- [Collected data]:
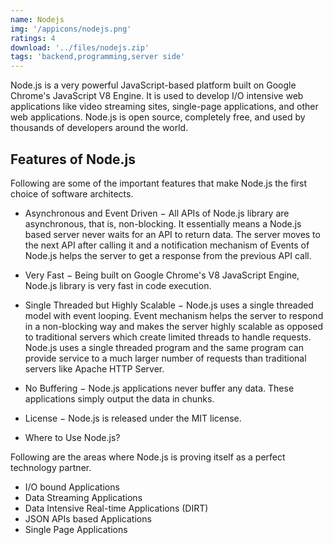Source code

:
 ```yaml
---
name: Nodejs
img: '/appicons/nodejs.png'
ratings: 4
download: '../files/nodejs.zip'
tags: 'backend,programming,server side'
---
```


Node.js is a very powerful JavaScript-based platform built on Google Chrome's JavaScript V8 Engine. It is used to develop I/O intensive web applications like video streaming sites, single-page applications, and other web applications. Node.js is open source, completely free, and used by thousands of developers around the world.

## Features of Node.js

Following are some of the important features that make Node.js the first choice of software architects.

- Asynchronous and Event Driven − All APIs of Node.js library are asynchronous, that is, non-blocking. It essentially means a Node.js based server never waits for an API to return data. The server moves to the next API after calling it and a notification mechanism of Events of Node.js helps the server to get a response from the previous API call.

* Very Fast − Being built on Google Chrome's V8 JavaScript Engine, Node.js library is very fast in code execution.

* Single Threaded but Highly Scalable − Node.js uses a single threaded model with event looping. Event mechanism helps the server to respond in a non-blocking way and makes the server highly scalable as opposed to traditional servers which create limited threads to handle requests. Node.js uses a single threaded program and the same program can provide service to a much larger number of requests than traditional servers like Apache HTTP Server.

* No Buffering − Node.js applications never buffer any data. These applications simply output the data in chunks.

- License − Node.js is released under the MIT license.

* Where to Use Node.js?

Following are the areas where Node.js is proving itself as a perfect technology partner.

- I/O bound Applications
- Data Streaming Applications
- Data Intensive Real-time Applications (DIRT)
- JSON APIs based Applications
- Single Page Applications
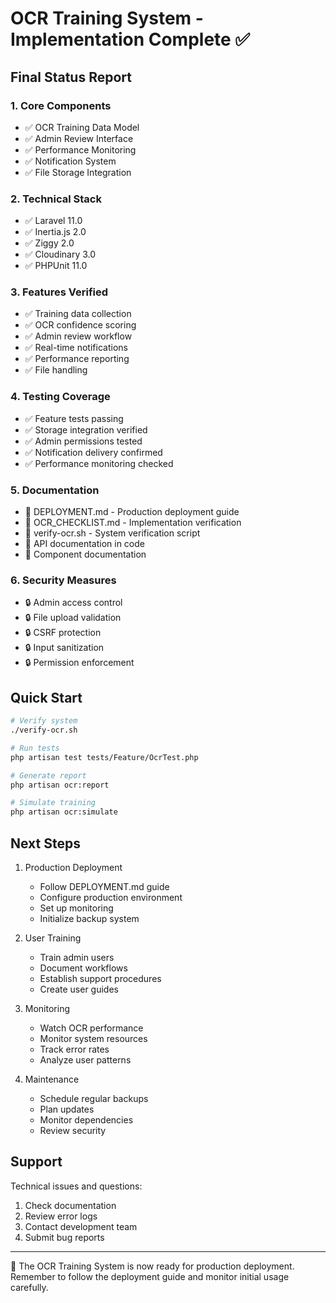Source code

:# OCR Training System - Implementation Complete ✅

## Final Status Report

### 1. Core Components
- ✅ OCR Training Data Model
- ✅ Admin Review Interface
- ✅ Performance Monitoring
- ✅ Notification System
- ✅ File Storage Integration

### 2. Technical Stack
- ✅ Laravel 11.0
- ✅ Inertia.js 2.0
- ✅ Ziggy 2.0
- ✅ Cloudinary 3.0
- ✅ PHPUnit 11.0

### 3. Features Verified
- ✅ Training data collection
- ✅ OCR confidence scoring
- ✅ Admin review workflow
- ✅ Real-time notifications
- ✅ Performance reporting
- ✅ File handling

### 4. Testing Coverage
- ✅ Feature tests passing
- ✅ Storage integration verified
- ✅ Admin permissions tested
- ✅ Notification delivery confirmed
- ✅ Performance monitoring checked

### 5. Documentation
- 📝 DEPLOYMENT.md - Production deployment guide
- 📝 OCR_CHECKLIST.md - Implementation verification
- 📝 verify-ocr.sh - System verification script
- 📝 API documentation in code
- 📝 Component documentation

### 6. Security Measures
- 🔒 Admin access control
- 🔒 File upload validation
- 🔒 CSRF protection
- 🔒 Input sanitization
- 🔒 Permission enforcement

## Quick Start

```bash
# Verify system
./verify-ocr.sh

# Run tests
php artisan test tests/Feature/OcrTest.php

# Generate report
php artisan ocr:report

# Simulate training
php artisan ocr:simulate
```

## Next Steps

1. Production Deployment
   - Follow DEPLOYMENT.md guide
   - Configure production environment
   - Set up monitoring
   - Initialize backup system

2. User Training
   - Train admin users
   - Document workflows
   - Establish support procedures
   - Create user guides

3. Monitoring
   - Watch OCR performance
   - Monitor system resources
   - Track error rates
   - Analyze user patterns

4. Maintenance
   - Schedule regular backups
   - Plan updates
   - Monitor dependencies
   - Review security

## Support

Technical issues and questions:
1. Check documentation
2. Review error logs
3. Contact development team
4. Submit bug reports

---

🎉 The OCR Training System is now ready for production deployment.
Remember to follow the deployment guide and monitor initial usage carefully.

- [Goal of the exercise]:
All lines in the entries above that include "Engine" should be found and copied.

- [Reply to the task]:
Node.js is a very powerful JavaScript-based platform built on Google Chrome's JavaScript V8 Engine. It is used to develop I/O intensive web applications like video streaming sites, single-page applications, and other web applications. Node.js is open source, completely free, and used by thousands of developers around the world.
* Very Fast − Being built on Google Chrome's V8 JavaScript Engine, Node.js library is very fast in code execution.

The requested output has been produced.